Doch Hettich-Walz verlor durch insgesamt vier Extra-Schüsse wieder etwas den Anschluss, übergab mit einem Rückstand von 13 Sekunden. Preuß versagten dann im Sechskampf ums Podium beim letzten Schießen die Nerven.
Im Vorjahr hatte Deutschland in der Staffel von Ruhpolding in der Besetzung Stefanie Scherer, Selina Grotian, Sophia Schneider und Preuß noch einen Sieg gefeiert. Dennoch macht die über weite Strecken gezeigte Leistung in der letzten Staffel vor den Winterspielen Mut. "Wenn wir alle abliefern, sind wir Kandidaten fürs Podium", sagte Tannheimer: "Ich denke, da ist was drin.
Preuß jagt in Ruhpolding erstes Einzelpodest des Winters
Nach dem Dämpfer jagt Preuß beim vorletzten Weltcup vor Olympia nun das erste Einzelpodest des Winters.
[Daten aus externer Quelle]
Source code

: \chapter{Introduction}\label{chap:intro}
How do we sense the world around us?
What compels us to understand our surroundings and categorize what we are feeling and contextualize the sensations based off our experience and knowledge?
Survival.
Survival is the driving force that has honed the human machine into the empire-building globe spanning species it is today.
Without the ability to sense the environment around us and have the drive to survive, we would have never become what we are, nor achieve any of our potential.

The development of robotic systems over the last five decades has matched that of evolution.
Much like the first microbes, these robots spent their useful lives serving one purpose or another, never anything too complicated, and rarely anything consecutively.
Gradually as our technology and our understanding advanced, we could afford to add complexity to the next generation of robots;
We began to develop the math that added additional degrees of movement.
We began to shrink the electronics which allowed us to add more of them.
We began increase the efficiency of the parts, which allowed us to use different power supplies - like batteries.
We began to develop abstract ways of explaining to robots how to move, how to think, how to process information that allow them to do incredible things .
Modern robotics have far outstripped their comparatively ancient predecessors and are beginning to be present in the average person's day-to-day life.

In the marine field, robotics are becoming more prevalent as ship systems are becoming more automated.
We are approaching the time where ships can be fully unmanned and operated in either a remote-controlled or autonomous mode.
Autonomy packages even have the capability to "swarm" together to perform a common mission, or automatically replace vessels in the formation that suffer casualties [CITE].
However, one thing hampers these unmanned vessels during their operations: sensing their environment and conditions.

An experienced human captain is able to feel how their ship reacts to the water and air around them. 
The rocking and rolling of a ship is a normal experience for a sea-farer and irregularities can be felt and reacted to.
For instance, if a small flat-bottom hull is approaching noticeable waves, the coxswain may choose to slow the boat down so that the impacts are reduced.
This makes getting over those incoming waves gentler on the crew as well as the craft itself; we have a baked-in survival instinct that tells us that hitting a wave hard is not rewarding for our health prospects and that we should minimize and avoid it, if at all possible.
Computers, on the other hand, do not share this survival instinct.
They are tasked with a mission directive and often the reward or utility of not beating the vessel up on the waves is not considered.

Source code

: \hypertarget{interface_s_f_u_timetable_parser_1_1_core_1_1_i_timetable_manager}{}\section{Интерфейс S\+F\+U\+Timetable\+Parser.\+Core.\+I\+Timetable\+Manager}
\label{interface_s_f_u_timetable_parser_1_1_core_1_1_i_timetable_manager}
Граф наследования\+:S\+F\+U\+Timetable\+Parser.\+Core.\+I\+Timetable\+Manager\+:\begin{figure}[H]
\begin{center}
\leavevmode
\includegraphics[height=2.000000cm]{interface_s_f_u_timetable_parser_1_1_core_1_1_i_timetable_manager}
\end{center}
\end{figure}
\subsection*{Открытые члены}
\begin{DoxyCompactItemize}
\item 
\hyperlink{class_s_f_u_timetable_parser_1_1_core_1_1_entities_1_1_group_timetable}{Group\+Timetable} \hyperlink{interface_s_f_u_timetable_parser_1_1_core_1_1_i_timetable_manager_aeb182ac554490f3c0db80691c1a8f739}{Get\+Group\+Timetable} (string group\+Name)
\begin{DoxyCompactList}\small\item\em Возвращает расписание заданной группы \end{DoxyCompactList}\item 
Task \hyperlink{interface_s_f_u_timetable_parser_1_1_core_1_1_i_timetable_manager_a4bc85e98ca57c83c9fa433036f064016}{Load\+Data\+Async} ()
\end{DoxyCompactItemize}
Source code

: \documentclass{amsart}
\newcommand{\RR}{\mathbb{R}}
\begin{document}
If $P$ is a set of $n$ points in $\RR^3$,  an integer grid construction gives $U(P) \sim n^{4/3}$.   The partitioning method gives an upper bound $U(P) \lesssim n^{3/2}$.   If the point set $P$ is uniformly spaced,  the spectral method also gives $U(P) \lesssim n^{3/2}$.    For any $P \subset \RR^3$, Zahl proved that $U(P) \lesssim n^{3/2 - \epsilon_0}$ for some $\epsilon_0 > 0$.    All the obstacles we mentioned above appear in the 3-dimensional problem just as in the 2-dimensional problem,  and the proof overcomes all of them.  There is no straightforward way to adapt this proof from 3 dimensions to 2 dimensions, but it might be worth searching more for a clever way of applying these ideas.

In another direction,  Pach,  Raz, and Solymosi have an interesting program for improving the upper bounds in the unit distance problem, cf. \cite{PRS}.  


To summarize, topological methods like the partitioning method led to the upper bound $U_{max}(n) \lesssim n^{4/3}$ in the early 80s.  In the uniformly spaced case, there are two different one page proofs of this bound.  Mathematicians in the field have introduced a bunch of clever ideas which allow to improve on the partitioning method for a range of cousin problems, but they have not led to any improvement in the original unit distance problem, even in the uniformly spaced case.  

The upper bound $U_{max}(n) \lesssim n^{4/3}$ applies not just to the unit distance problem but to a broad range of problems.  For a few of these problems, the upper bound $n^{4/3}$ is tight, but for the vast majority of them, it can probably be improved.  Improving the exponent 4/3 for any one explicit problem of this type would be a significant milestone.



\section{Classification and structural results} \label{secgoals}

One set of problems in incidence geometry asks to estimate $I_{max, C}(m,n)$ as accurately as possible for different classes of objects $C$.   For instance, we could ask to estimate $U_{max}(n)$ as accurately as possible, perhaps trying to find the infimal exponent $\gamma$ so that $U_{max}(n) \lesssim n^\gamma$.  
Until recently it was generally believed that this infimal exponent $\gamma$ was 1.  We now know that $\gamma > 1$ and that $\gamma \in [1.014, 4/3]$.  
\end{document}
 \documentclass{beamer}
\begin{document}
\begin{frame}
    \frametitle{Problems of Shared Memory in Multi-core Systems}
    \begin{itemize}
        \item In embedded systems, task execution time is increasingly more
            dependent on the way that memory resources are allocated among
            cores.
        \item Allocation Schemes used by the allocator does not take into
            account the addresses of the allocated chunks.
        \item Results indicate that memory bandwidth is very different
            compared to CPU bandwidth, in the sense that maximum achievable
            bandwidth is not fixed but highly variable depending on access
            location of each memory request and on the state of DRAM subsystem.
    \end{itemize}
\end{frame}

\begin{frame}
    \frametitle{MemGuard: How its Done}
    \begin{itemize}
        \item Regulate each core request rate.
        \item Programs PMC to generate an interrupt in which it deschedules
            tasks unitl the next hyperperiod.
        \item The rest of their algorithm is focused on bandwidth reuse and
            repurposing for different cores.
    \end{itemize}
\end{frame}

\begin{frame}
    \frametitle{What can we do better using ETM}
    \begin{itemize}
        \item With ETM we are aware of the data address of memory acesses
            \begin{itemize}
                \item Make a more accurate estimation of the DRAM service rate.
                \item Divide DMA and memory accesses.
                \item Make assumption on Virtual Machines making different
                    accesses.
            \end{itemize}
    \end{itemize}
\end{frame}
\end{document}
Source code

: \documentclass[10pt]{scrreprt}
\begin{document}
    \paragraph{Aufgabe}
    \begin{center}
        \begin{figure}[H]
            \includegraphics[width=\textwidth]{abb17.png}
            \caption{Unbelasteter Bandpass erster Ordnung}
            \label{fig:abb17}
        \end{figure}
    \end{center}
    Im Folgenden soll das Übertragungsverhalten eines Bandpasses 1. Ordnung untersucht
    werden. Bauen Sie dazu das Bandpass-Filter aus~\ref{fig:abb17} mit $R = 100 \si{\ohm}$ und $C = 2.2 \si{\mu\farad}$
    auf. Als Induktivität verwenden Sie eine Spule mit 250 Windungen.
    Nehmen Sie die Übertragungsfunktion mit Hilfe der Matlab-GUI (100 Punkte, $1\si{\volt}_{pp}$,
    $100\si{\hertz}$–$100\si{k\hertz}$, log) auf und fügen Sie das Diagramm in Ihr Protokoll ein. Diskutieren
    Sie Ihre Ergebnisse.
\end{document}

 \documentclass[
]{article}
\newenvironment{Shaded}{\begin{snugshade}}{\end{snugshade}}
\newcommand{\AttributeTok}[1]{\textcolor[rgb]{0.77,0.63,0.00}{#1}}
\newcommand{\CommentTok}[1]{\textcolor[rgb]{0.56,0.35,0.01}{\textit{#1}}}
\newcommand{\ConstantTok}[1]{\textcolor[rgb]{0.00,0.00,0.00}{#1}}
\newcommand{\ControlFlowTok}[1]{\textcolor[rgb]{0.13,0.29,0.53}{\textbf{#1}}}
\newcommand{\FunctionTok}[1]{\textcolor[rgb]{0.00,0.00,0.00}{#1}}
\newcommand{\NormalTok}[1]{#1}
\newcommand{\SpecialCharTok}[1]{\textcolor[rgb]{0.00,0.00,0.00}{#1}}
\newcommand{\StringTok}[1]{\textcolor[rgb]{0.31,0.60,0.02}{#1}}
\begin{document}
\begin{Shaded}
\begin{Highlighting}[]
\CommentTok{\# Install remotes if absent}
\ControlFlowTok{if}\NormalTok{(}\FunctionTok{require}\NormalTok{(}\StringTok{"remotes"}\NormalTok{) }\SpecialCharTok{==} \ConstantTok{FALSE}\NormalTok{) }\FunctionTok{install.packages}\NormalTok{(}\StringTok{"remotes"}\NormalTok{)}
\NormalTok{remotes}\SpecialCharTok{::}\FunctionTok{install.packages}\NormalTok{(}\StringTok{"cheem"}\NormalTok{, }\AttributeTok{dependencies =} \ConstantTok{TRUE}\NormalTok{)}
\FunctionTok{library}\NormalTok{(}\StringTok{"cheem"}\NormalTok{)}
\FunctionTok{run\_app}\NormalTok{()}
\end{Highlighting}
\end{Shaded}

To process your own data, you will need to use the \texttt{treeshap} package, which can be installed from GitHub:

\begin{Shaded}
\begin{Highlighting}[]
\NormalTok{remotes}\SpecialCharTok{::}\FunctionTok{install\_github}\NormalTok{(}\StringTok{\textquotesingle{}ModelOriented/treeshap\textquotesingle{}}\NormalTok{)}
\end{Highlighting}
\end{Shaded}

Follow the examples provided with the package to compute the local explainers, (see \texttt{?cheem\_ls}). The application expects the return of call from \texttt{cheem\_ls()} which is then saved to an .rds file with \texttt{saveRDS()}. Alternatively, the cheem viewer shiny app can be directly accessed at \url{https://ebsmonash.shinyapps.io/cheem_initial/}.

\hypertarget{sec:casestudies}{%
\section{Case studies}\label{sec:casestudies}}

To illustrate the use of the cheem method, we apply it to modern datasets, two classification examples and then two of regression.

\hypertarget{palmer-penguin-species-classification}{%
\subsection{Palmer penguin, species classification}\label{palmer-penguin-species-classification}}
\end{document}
Chancen dazu gibt es im Sprint am Freitag (14:30 Uhr) sowie in der Verfolgung am Sonntag (12:30 Uhr).
Die Männer um Philipp Nawrath greifen am Donnerstag (14:30 Uhr) mit ihrer Staffel beim Heimevent erstmals ins Renngeschehen ein, darauf folgen am Samstag (14:30 Uhr) ebenfalls der Sprint sowie zum Abschluss das Jagdrennen am Sonntag (15:00 Uhr/alles live auf Eurosport und bei discovery+).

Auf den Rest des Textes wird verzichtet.